Today I’m going to delve into the actual scripture here, rather than a personal story like last time, because there are some excellent things to point out about elements here that I once just blew past. For ages I considered my flannelgraph Sunday school explanation as sufficient. “God made all the stuff, and He made it in this order. End of story. Isn’t God super cool peachy keen?” As usual, yes…but I have been a non-milk drinker for a long time now and I’ve got questions and ideas to press on with.

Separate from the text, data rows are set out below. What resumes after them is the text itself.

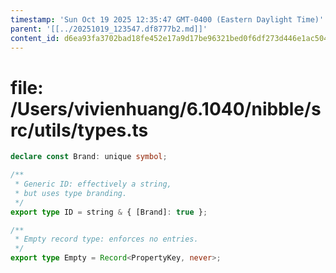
 ```yaml
---
timestamp: 'Sun Oct 19 2025 12:35:47 GMT-0400 (Eastern Daylight Time)'
parent: '[[../20251019_123547.df8777b2.md]]'
content_id: d6ea93fa3702bad18fe452e17a9d17be96321bed0f6df273d446e1ac50412f82
---
```


# file: /Users/vivienhuang/6.1040/nibble/src/utils/types.ts

```typescript
declare const Brand: unique symbol;

/**
 * Generic ID: effectively a string,
 * but uses type branding.
 */
export type ID = string & { [Brand]: true };

/**
 * Empty record type: enforces no entries.
 */
export type Empty = Record<PropertyKey, never>;

```

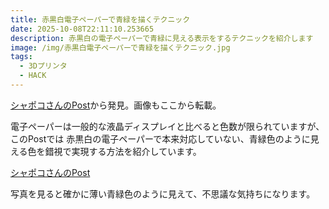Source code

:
 ```yaml
---
title: 赤黒白電子ペーパーで青緑を描くテクニック
date: 2025-10-08T22:11:10.253665
description: 赤黒白の電子ペーパーで青緑に見える表示をするテクニックを紹介します
image: /img/赤黒白電子ペーパーで青緑を描くテクニック.jpg
tags:
  - 3Dプリンタ
  - HACK
---
```

[シャポコさんのPost](https://x.com/shapoco/status/1970861234460541340)から発見。画像もここから転載。

電子ペーパーは一般的な液晶ディスプレイと比べると色数が限られていますが、このPostでは 赤黒白の電子ペーパーで本来対応していない、青緑色のように見える色を錯視で実現する方法を紹介しています。

[シャポコさんのPost](https://x.com/shapoco/status/1970861234460541340)

写真を見ると確かに薄い青緑色のように見えて、不思議な気持ちになります。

Day 1: God’s first act of creation is to speak light into existence and we see how powerful He is. With a word (and, as John tells us, with THE Word) a thing that was not suddenly was. The second thing was we, God’s second act, is to make a judgement. He sees that the light is good. Good as opposed to bad. The third act of God here is a separation of the light from the darkness. Does this mean that light is good and darkness is bad? Sure, I think someone could make that case, but I think the far more interesting thing is that the darkness already existed. It isn’t a substance or a created thing like light is. Dark is the absence of light, not a thing itself. But, nonetheless, God’s fourth act is to name something. Some two things, actually. He calls the light “Day” and the darkness “Night”.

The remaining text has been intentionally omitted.